The two of them sat in glum silence for a time, watching the waves of the sea of dreams washing up against the shore, the deep the twilight of the sky above reflected in the black waters.

“Ar! I love the sea.”

“Aye. Once it gets in your blood, it never lets you go.” In the distance, across the waves, they heard a sound like thunder and the clash of arms, cries of pain.

 

III

 

“Ah. I’ve a thought now, mate! The kelpie boys over the hill there must be getting a report as well. Let’s sneak up on our bellies and keep an ear cocked. We’ll hear what they say. And that’ll be the report. Anyone asks, I’ll say I had it from you.”

“I’ll nip you till you bleed, if you do!”

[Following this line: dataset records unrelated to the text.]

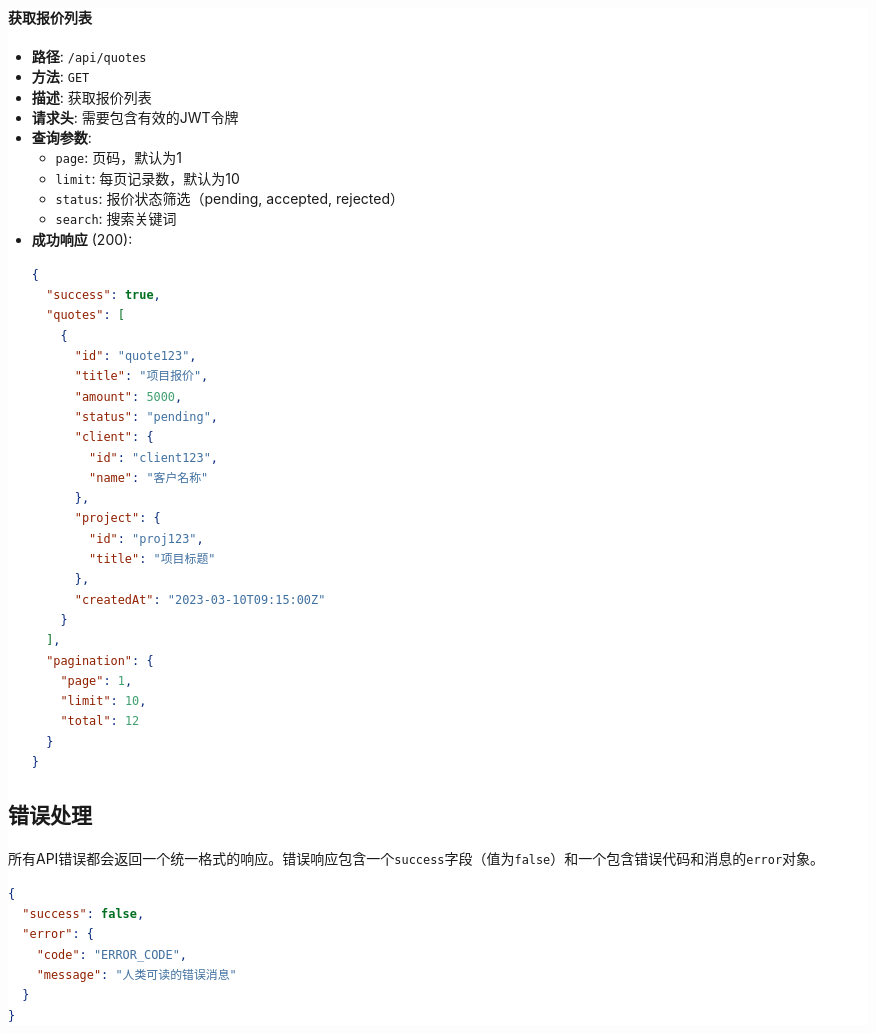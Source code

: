 #### 获取报价列表

- **路径**: `/api/quotes`
- **方法**: `GET`
- **描述**: 获取报价列表
- **请求头**: 需要包含有效的JWT令牌
- **查询参数**:
  - `page`: 页码，默认为1
  - `limit`: 每页记录数，默认为10
  - `status`: 报价状态筛选（pending, accepted, rejected）
  - `search`: 搜索关键词
- **成功响应** (200):
  ```json
  {
    "success": true,
    "quotes": [
      {
        "id": "quote123",
        "title": "项目报价",
        "amount": 5000,
        "status": "pending",
        "client": {
          "id": "client123",
          "name": "客户名称"
        },
        "project": {
          "id": "proj123",
          "title": "项目标题"
        },
        "createdAt": "2023-03-10T09:15:00Z"
      }
    ],
    "pagination": {
      "page": 1,
      "limit": 10,
      "total": 12
    }
  }
  ```

## 错误处理

所有API错误都会返回一个统一格式的响应。错误响应包含一个`success`字段（值为`false`）和一个包含错误代码和消息的`error`对象。

```json
{
  "success": false,
  "error": {
    "code": "ERROR_CODE",
    "message": "人类可读的错误消息"
  }
}
```
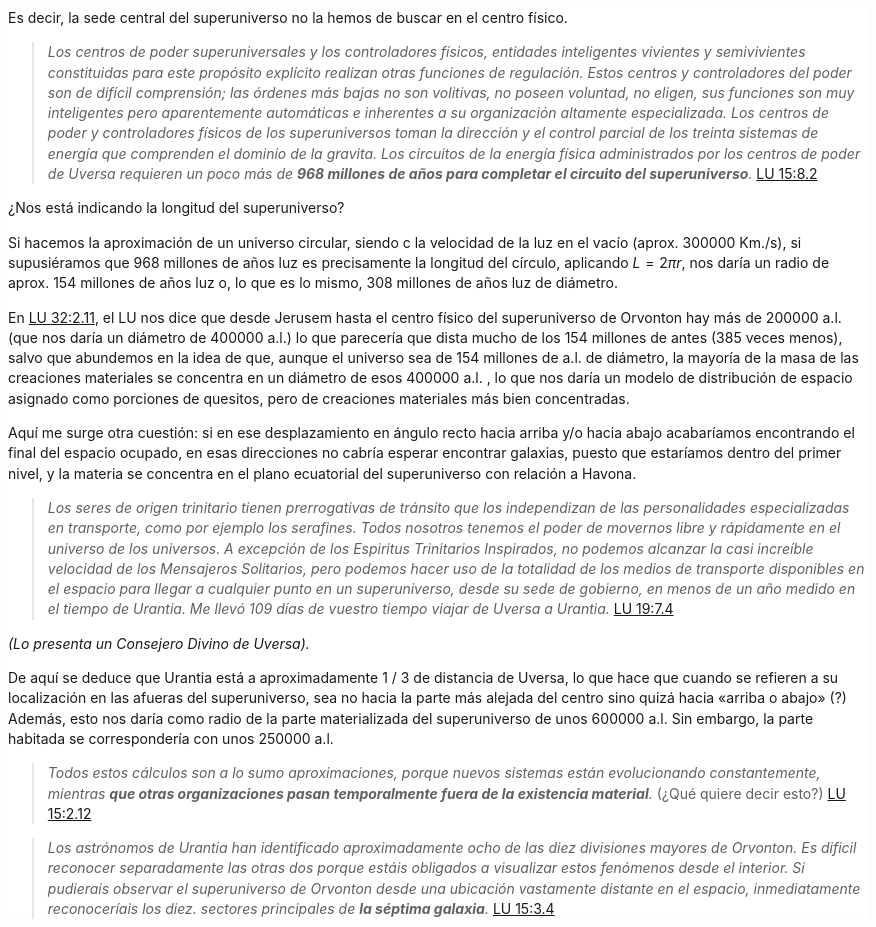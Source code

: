 Es decir, la sede central del superuniverso no la hemos de buscar en el centro físico.

> _Los centros de poder superuniversales y los controladores físicos, entidades inteligentes vivientes y semivivientes constituidas para este propósito explícito realizan otras funciones de regulación. Estos centros y controladores del poder son de difícil comprensión; las órdenes más bajas no son volitivas, no poseen voluntad, no eligen, sus funciones son muy inteligentes pero aparentemente automáticas e inherentes a su organización altamente especializada. Los centros de poder y controladores físicos de los superuniversos toman la dirección y el control parcial de los treinta sistemas de energía que comprenden el dominio de la gravita. Los circuitos de la energía física administrados por los centros de poder de Uversa requieren un poco más de ***968 millones de años para completar el circuito del superuniverso***._ <a id="a107_829"></a>[LU 15:8.2](/es/The_Urantia_Book/15#p8_2)

¿Nos está indicando la longitud del superuniverso?

Si hacemos la aproximación de un universo circular, siendo c la velocidad de la luz en el vacío (aprox. 300000 Km./s), si supusiéramos que 968 millones de años luz es precisamente la longitud del círculo, aplicando $L = 2 \pi r$, nos daría un radio de aprox. 154 millones de años luz o, lo que es lo mismo, 308 millones de años luz de diámetro.

En <a id="a113_3"></a>[LU 32:2.11](/es/The_Urantia_Book/32#p2_11), el LU nos dice que desde Jerusem hasta el centro físico del superuniverso de Orvonton hay más de 200000 a.l. (que nos daría un diámetro de 400000 a.l.) lo que parecería que dista mucho de los 154 millones de antes (385 veces menos), salvo que abundemos en la idea de que, aunque el universo sea de 154 millones de a.l. de diámetro, la mayoría de la masa de las creaciones materiales se concentra en un diámetro de esos 400000 a.l. , lo que nos daría un modelo de distribución de espacio asignado como porciones de quesitos, pero de creaciones materiales más bien concentradas.

Aquí me surge otra cuestión: si en ese desplazamiento en ángulo recto hacia arriba y/o hacia abajo acabaríamos encontrando el final del espacio ocupado, en esas direcciones no cabría esperar encontrar galaxias, puesto que estaríamos dentro del primer nivel, y la materia se concentra en el plano ecuatorial del superuniverso con relación a Havona.

> _Los seres de origen trinitario tienen prerrogativas de tránsito que los independizan de las personalidades especializadas en transporte, como por ejemplo los serafines. Todos nosotros tenemos el poder de movernos libre y rápidamente en el universo de los universos. A excepción de los Espiritus Trinitarios Inspirados, no podemos alcanzar la casi increíble velocidad de los Mensajeros Solitarios, pero podemos hacer uso de la totalidad de los medios de transporte disponibles en el espacio para llegar a cualquier punto en un superuniverso, desde su sede de gobierno, en menos de un año medido en el tiempo de Urantia. Me llevó 109 días de vuestro tiempo viajar de Uversa a Urantia._ <a id="a117_687"></a>[LU 19:7.4](/es/The_Urantia_Book/19#p7_4)

_(Lo presenta un Consejero Divino de Uversa)._

De aquí se deduce que Urantia está a aproximadamente 1 / 3 de distancia de Uversa, lo que hace que cuando se refieren a su localización en las afueras del superuniverso, sea no hacia la parte más alejada del centro sino quizá hacia «arriba o abajo» (?) Además, esto nos daría como radio de la parte materializada del superuniverso de unos 600000 a.l. Sin embargo, la parte habitada se correspondería con unos 250000 a.l.

> _Todos estos cálculos son a lo sumo aproximaciones, porque nuevos sistemas están evolucionando constantemente, mientras ***que otras organizaciones pasan temporalmente fuera de la existencia material***._ (¿Qué quiere decir esto?) <a id="a123_233"></a>[LU 15:2.12](/es/The_Urantia_Book/15#p2_12)

> _Los astrónomos de Urantia han identificado aproximadamente ocho de las diez divisiones mayores de Orvonton. Es dificil reconocer separadamente las otras dos porque estáis obligados a visualizar estos fenómenos desde el interior. Si pudierais observar el superuniverso de Orvonton desde una ubicación vastamente distante en el espacio, inmediatamente reconoceríais los diez. sectores principales de ***la séptima galaxia***._ <a id="a125_428"></a>[LU 15:3.4](/es/The_Urantia_Book/15#p3_4)
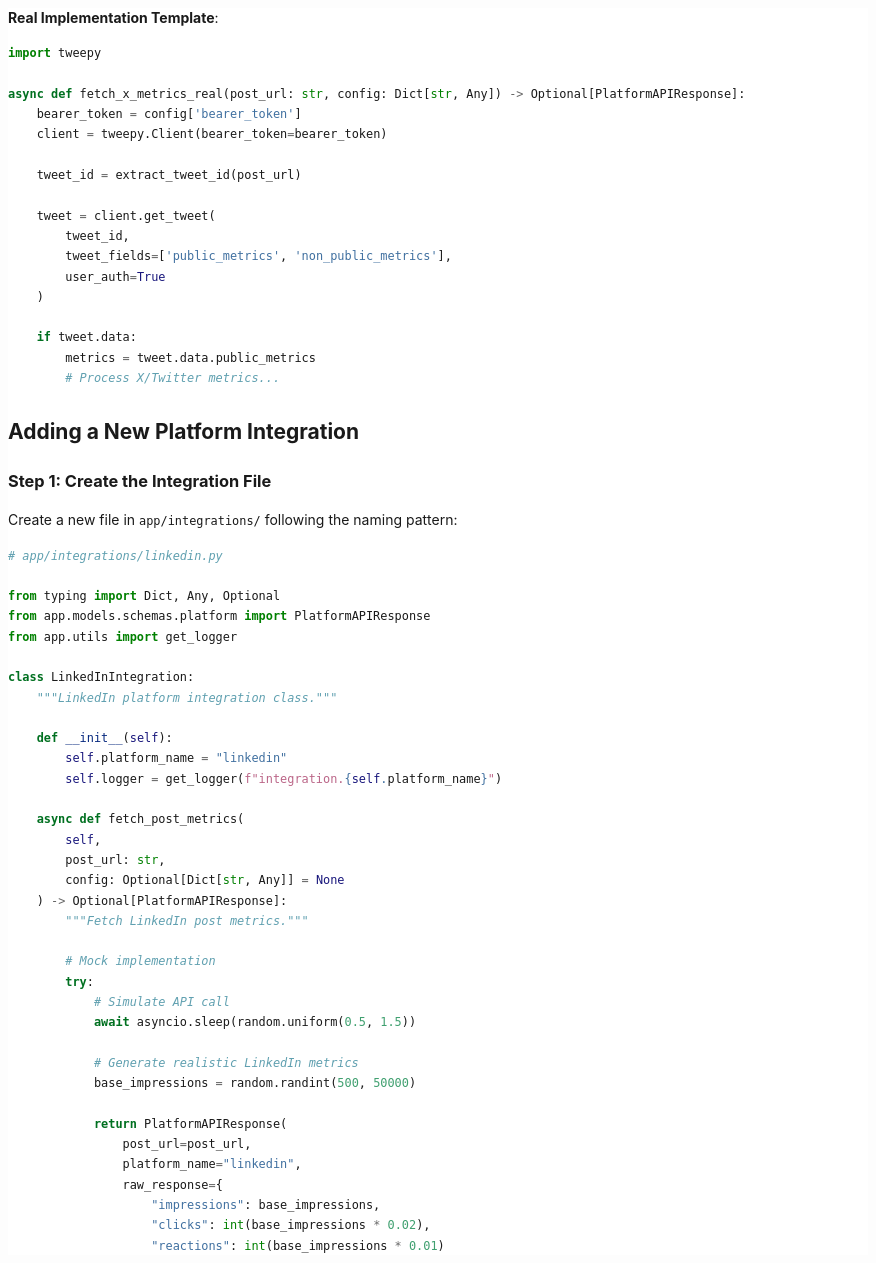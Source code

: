**Real Implementation Template**:
```python
import tweepy

async def fetch_x_metrics_real(post_url: str, config: Dict[str, Any]) -> Optional[PlatformAPIResponse]:
    bearer_token = config['bearer_token']
    client = tweepy.Client(bearer_token=bearer_token)
    
    tweet_id = extract_tweet_id(post_url)
    
    tweet = client.get_tweet(
        tweet_id, 
        tweet_fields=['public_metrics', 'non_public_metrics'],
        user_auth=True
    )
    
    if tweet.data:
        metrics = tweet.data.public_metrics
        # Process X/Twitter metrics...
```

## Adding a New Platform Integration

### Step 1: Create the Integration File

Create a new file in `app/integrations/` following the naming pattern:

```python
# app/integrations/linkedin.py

from typing import Dict, Any, Optional
from app.models.schemas.platform import PlatformAPIResponse
from app.utils import get_logger

class LinkedInIntegration:
    """LinkedIn platform integration class."""
    
    def __init__(self):
        self.platform_name = "linkedin"
        self.logger = get_logger(f"integration.{self.platform_name}")
    
    async def fetch_post_metrics(
        self, 
        post_url: str, 
        config: Optional[Dict[str, Any]] = None
    ) -> Optional[PlatformAPIResponse]:
        """Fetch LinkedIn post metrics."""
        
        # Mock implementation
        try:
            # Simulate API call
            await asyncio.sleep(random.uniform(0.5, 1.5))
            
            # Generate realistic LinkedIn metrics
            base_impressions = random.randint(500, 50000)
            
            return PlatformAPIResponse(
                post_url=post_url,
                platform_name="linkedin",
                raw_response={
                    "impressions": base_impressions,
                    "clicks": int(base_impressions * 0.02),
                    "reactions": int(base_impressions * 0.01)
```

“Ho ho ha. And how will you know me tomorrow? I’m only someone else today, only pretending to be me. When the real me finds this cloak missing from his wardrobe, he’ll be sure you took it!”

“He doesn’t even know who I am.”

“You are best friends! So you said!”

“Didn’t! I was only asking. Like it was a question.”

“Well, I’m going up. Stay here, and I’ll tell you what they say when I come back.”

“And I should believe lying filth like you, shipmate? Make way! Keep down! I’ll be coming too!”

“Psst!”

“Aye?”

“Is it true the Key Thief, the White Hart Slayer, Azrael de Gray, it is
true he be one of us now? Njord of Skule Skerrie got killed and eat up by him, I heard, and the Wizard took his coat and became one of us!”

“Ah! You shouldn’t believe what you hear.”

“Then ‘tis false?”

“No, ‘tis true, sure enough. But you shouldn’t believe everything you hear, just in general. The Wizard, he’s in the House now, or dreams he is, and may get one of our people inside. I saw him wave from the window and signal to Captain Aegai of Atlantus.”

“Aegai’s dead. That’s Triton of Cantriff Gwylodd, but wearing his cloak.”

“No, no, shipmate. I have it on good authority that Aegai escaped with a cloak from Mannannan’s wardrobe and now serves aboard ship in disguise. Ha! Very good authority. Now hush! Let’s hear what the kelpie folk are saying down there.”